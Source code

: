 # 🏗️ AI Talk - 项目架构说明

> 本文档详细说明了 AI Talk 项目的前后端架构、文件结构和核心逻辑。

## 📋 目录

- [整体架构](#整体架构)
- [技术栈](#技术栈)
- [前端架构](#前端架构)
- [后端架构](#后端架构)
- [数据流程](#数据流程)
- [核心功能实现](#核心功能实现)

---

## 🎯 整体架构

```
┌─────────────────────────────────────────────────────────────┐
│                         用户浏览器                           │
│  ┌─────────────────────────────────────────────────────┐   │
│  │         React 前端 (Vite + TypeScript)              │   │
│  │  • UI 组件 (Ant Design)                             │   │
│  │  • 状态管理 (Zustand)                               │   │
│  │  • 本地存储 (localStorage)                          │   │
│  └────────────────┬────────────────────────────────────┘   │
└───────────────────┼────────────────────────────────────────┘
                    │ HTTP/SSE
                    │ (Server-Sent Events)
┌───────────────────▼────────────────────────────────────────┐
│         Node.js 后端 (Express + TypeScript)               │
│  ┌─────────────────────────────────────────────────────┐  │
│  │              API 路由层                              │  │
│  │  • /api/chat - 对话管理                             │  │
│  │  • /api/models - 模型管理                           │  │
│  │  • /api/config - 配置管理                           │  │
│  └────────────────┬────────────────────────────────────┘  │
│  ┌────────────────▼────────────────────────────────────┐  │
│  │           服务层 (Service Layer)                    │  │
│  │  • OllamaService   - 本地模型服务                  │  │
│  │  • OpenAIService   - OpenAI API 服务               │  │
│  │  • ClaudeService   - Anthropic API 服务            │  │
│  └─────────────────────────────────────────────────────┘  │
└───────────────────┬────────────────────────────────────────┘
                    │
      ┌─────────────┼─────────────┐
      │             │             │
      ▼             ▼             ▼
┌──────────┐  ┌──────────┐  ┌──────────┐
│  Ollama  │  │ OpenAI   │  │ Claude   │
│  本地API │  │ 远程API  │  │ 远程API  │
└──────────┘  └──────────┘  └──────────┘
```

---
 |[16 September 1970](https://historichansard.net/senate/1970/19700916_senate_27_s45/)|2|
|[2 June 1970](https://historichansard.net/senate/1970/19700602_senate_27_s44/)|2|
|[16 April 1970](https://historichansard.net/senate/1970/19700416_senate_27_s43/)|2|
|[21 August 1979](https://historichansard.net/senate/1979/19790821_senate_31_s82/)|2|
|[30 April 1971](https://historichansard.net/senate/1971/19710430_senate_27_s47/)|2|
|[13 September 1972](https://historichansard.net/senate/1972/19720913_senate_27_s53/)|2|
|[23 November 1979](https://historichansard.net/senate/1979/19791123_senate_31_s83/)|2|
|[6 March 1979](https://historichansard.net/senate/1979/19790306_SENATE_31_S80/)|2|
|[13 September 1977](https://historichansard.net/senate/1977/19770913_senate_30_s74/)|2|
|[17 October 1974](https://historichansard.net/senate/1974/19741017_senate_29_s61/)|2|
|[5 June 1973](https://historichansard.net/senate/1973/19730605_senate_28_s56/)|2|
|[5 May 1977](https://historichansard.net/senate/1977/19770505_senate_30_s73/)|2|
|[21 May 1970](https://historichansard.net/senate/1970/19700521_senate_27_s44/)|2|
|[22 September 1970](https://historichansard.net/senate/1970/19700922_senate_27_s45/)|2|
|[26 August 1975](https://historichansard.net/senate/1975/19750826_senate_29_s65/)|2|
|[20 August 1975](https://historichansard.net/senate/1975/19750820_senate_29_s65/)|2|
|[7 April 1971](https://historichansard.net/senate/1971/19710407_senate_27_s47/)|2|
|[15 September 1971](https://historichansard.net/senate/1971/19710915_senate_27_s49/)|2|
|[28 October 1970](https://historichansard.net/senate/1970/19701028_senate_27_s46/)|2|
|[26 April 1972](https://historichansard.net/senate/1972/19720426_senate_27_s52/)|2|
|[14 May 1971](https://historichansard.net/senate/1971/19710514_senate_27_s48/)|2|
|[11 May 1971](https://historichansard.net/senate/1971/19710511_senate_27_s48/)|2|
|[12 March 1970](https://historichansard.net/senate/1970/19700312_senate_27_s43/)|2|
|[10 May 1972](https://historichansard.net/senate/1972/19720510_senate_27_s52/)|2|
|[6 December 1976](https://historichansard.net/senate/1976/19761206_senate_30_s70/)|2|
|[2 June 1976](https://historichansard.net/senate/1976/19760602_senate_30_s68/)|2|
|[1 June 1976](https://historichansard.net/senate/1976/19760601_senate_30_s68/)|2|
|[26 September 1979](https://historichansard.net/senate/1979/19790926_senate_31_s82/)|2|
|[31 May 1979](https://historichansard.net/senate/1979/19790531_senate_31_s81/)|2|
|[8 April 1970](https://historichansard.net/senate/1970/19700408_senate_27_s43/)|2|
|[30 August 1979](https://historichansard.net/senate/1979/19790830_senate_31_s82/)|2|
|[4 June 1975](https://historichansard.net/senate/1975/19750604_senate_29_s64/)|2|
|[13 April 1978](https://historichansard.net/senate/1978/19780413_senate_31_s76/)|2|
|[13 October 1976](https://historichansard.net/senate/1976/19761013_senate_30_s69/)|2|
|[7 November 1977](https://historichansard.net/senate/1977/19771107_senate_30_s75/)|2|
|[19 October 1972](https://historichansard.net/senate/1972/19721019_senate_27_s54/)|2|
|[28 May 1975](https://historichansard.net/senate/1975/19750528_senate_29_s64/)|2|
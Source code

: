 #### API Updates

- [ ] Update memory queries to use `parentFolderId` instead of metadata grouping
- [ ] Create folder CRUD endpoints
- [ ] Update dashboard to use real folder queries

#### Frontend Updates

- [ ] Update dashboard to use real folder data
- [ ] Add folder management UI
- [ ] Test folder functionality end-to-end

########################################

» **What the exercise asks**
Look through the records for the word "June". Every line that has it should be copied.

» **Answer box**
|[2 June 1970](https://historichansard.net/senate/1970/19700602_senate_27_s44/)|2|
|[5 June 1973](https://historichansard.net/senate/1973/19730605_senate_28_s56/)|2|
|[2 June 1976](https://historichansard.net/senate/1976/19760602_senate_30_s68/)|2|
|[1 June 1976](https://historichansard.net/senate/1976/19760601_senate_30_s68/)|2|
|[4 June 1975](https://historichansard.net/senate/1975/19750604_senate_29_s64/)|2|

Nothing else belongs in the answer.